Zuckerberg explains that Facebook doesn’t sell user data, but rather delivers the advertisement to the addressees by its own means. Although until recently Facebook let the developers collect this data by themselves.
The data breach scandal already has its consequences. The Mozilla browser’s blog says that the company refused to advertise on Facebook because of the recent user data leak. Mozilla highlighted that they “will consider the return” of advertising in social networks after Facebook “takes more decisive action” and improves the settings the default privacy for third-party applications.
Data Protection Regulations
Right now, Facebook is desperately trying to wash off the stain from its reputation and to strengthen the protection of the user personal data. Meanwhile, the public may start looking at the problem of collecting personal data and privacy threats from the different angle.
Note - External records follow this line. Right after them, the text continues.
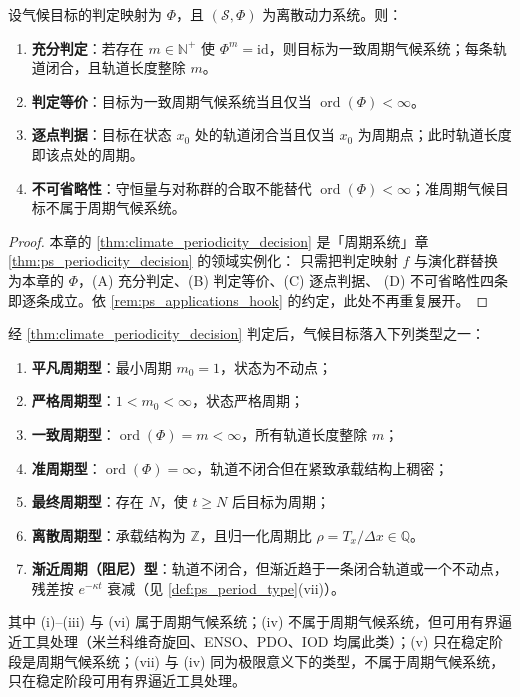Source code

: \begin{theorem}[气候周期性判定定理]\label{thm:climate_periodicity_decision}
设气候目标的判定映射为 $\Phi$，且 $(\mathcal S,\Phi)$ 为离散动力系统。则：
\begin{enumerate}[label=(\Alph*)]
    \item \textbf{充分判定}：若存在 $m\in\mathbb N^+$ 使 $\Phi^m=\mathrm{id}$，则目标为一致周期气候系统；每条轨道闭合，且轨道长度整除 $m$。
    \item \textbf{判定等价}：目标为一致周期气候系统当且仅当 $\operatorname{ord}(\Phi)<\infty$。
    \item \textbf{逐点判据}：目标在状态 $x_0$ 处的轨道闭合当且仅当 $x_0$ 为周期点；此时轨道长度即该点处的周期。
    \item \textbf{不可省略性}：守恒量与对称群的合取不能替代 $\operatorname{ord}(\Phi)<\infty$；准周期气候目标不属于周期气候系统。
\end{enumerate}
\end{theorem}

\begin{proof}
本章的 \cref{thm:climate_periodicity_decision} 是「周期系统」章 \cref{thm:ps_periodicity_decision} 的领域实例化：
只需把判定映射 $f$ 与演化群替换为本章的 $\Phi$，(A) 充分判定、(B) 判定等价、(C) 逐点判据、
(D) 不可省略性四条即逐条成立。依 \cref{rem:ps_applications_hook} 的约定，此处不再重复展开。
\end{proof}

\begin{corollary}[气候周期类型]\label{cor:climate_period_type}
经 \cref{thm:climate_periodicity_decision} 判定后，气候目标落入下列类型之一：
\begin{enumerate}[label=(\roman*)]
    \item \textbf{平凡周期型}：最小周期 $m_0=1$，状态为不动点；
    \item \textbf{严格周期型}：$1<m_0<\infty$，状态严格周期；
    \item \textbf{一致周期型}：$\operatorname{ord}(\Phi)=m<\infty$，所有轨道长度整除 $m$；
    \item \textbf{准周期型}：$\operatorname{ord}(\Phi)=\infty$，轨道不闭合但在紧致承载结构上稠密；
    \item \textbf{最终周期型}：存在 $N$，使 $t\ge N$ 后目标为周期；
    \item \textbf{离散周期型}：承载结构为 $\mathbb Z$，且归一化周期比 $\rho=T_x/\Delta x\in\mathbb Q$。
    \item \textbf{渐近周期（阻尼）型}：轨道不闭合，但渐近趋于一条闭合轨道或一个不动点，残差按 $e^{-\kappa t}$ 衰减（见 \cref{def:ps_period_type}(vii)）。
\end{enumerate}
其中 (i)--(iii) 与 (vi) 属于周期气候系统；(iv) 不属于周期气候系统，但可用有界逼近工具处理（米兰科维奇旋回、ENSO、PDO、IOD 均属此类）；(v) 只在稳定阶段是周期气候系统；(vii) 与 (iv) 同为极限意义下的类型，不属于周期气候系统，只在稳定阶段可用有界逼近工具处理。
\end{corollary}


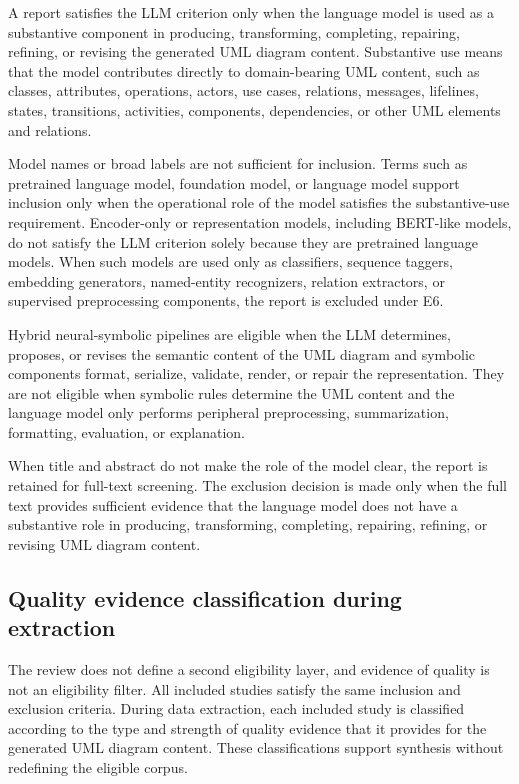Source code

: A report satisfies the LLM criterion only when the language model is used as a substantive component in producing, transforming, completing, repairing, refining, or revising the generated UML diagram content. Substantive use means that the model contributes directly to domain-bearing UML content, such as classes, attributes, operations, actors, use cases, relations, messages, lifelines, states, transitions, activities, components, dependencies, or other UML elements and relations.

Model names or broad labels are not sufficient for inclusion. Terms such as pretrained language model, foundation model, or language model support inclusion only when the operational role of the model satisfies the substantive-use requirement. Encoder-only or representation models, including BERT-like models, do not satisfy the LLM criterion solely because they are pretrained language models. When such models are used only as classifiers, sequence taggers, embedding generators, named-entity recognizers, relation extractors, or supervised preprocessing components, the report is excluded under E6.

Hybrid neural-symbolic pipelines are eligible when the LLM determines, proposes, or revises the semantic content of the UML diagram and symbolic components format, serialize, validate, render, or repair the representation. They are not eligible when symbolic rules determine the UML content and the language model only performs peripheral preprocessing, summarization, formatting, evaluation, or explanation.

When title and abstract do not make the role of the model clear, the report is retained for full-text screening. The exclusion decision is made only when the full text provides sufficient evidence that the language model does not have a substantive role in producing, transforming, completing, repairing, refining, or revising UML diagram content.

\subsection{Quality evidence classification during extraction}
\label{sec:protocol_quality_axes}

The review does not define a second eligibility layer, and evidence of quality is not an eligibility filter. All included studies satisfy the same inclusion and exclusion criteria. During data extraction, each included study is classified according to the type and strength of quality evidence that it provides for the generated UML diagram content. These classifications support synthesis without redefining the eligible corpus.

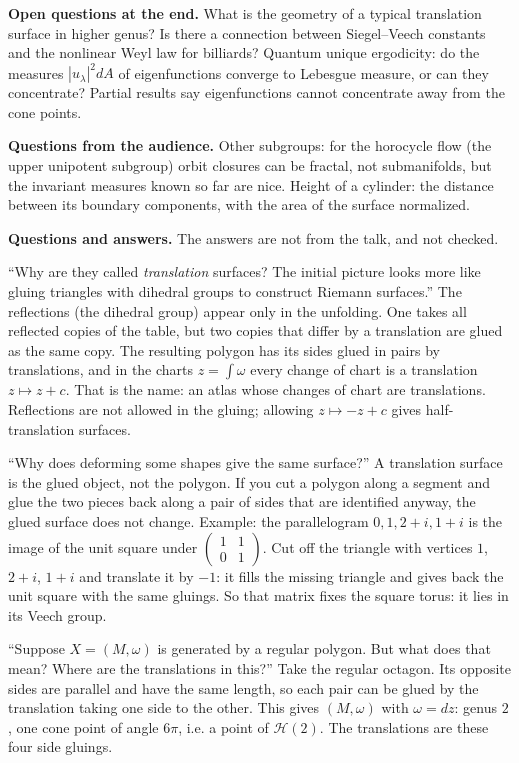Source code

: \medskip\noindent
{\bf Open questions at the end.} What is the
geometry of a typical translation surface in
higher genus? Is there a connection between
Siegel--Veech constants and the nonlinear
Weyl law for billiards? Quantum unique
ergodicity: do the measures $|u_\lambda|^2dA$
of eigenfunctions converge to Lebesgue
measure, or can they concentrate? Partial
results say eigenfunctions cannot concentrate
away from the cone points.

\medskip\noindent
{\bf Questions from the audience.} Other
subgroups: for the horocycle flow (the upper
unipotent subgroup) orbit closures can be
fractal, not submanifolds, but the invariant
measures known so far are nice. Height of a
cylinder: the distance between its boundary
components, with the area of the surface
normalized.

\medskip\noindent
{\bf Questions and answers.} The answers
are not from the talk, and not checked.

``Why are they called \emph{translation}
surfaces? The initial picture looks more like
gluing triangles with dihedral groups to
construct Riemann surfaces.'' The reflections
(the dihedral group) appear only in the
unfolding. One takes all reflected copies of
the table, but two copies that differ by a
translation are glued as the same copy. The
resulting polygon has its sides glued in
pairs by translations, and in the charts
$z=\int\omega$ every change of chart is a
translation $z\mapsto z+c$. That is the name:
an atlas whose changes of chart are
translations. Reflections are not allowed in
the gluing; allowing $z\mapsto -z+c$ gives
half-translation surfaces.

``Why does deforming some shapes give the
same surface?'' A
translation surface is the glued object, not
the polygon. If you cut a polygon along a
segment and glue the two pieces back along a
pair of sides that are identified anyway, the
glued surface does not change. Example: the
parallelogram $0,1,2+i,1+i$ is the image of
the unit square under
$\left(\begin{smallmatrix}1&1\\
0&1\end{smallmatrix}\right)$.
Cut off the triangle with vertices $1$,
$2+i$, $1+i$ and translate it by $-1$: it
fills the missing triangle and gives back the
unit square with the same gluings. So that
matrix fixes the square torus: it lies in its
Veech group.

``Suppose $X=(M,\omega)$ is generated by a
regular polygon. But what does that mean?
Where are the translations in this?'' Take
the regular octagon. Its opposite sides are
parallel and have the same length, so each
pair can be glued by the translation taking
one side to the other. This gives
$(M,\omega)$ with $\omega=dz$: genus $2$, one
cone point of angle $6\pi$, i.e. a point of
$\mathcal{H}(2)$. The translations are these
four side gluings.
The Internet is loaded with such an incredible amount of data that traditional demographic lists or voter registries reside in the shadows. Much of this data is systematized in anonymous order, but not all of it. And few people are even aware of how much personal data they actually give away out of a free will.
Engadget says that tougher regulation of Facebook is inevitable since the mistakes and a lack of transparency have left few other options.
Security breaches that have exposed personal data are ever more common – consider such companies as Saks, Lord & Taylor, Orbitz, Uber, and Equifax, to name just a few. Lawmakers have introduced many privacy-oriented bills during the last decade, but they’ve all been narrowly focused and hardly any of them passed. Most of such bills apply only to a limited type of data, like social security numbers and health or financial information.
After the Equifax hack in late 2017, which compromised the personal information of nearly 148 million people, lawmakers introduced bills that would give consumers more control over the data that credit reporting agencies can collect on them, require businesses to inform consumers of data breaches and impose fines. In the same year, the Browser Act was introduced which would require web-based services to let users opt in or out of having their data collected.
As for now, there are a few data security standards (PCI DSS, ISO 27001, NIST). But the problem with them is that they are not universal, and all are designed for different purposes, industries or geographies.
- The PCI DSS compliance standard outlines 12 data security regulations for organizations that process and store payment card details.
- The ISO 27001 standard is a less technical, more risk management-based approach that provides practical recommendations for companies of all types and sizes in six defined phases.
- NIST Special Publication 800-53, Revision 5 proposes a catalog of 20 different privacy and security control groups to help U.S. federal agencies and organizations better manage their risks.
- The 20 CIS Critical Security Controls are independent of industry type and geography and provide a priority-based and a rather technical approach for immediate, high-impact results.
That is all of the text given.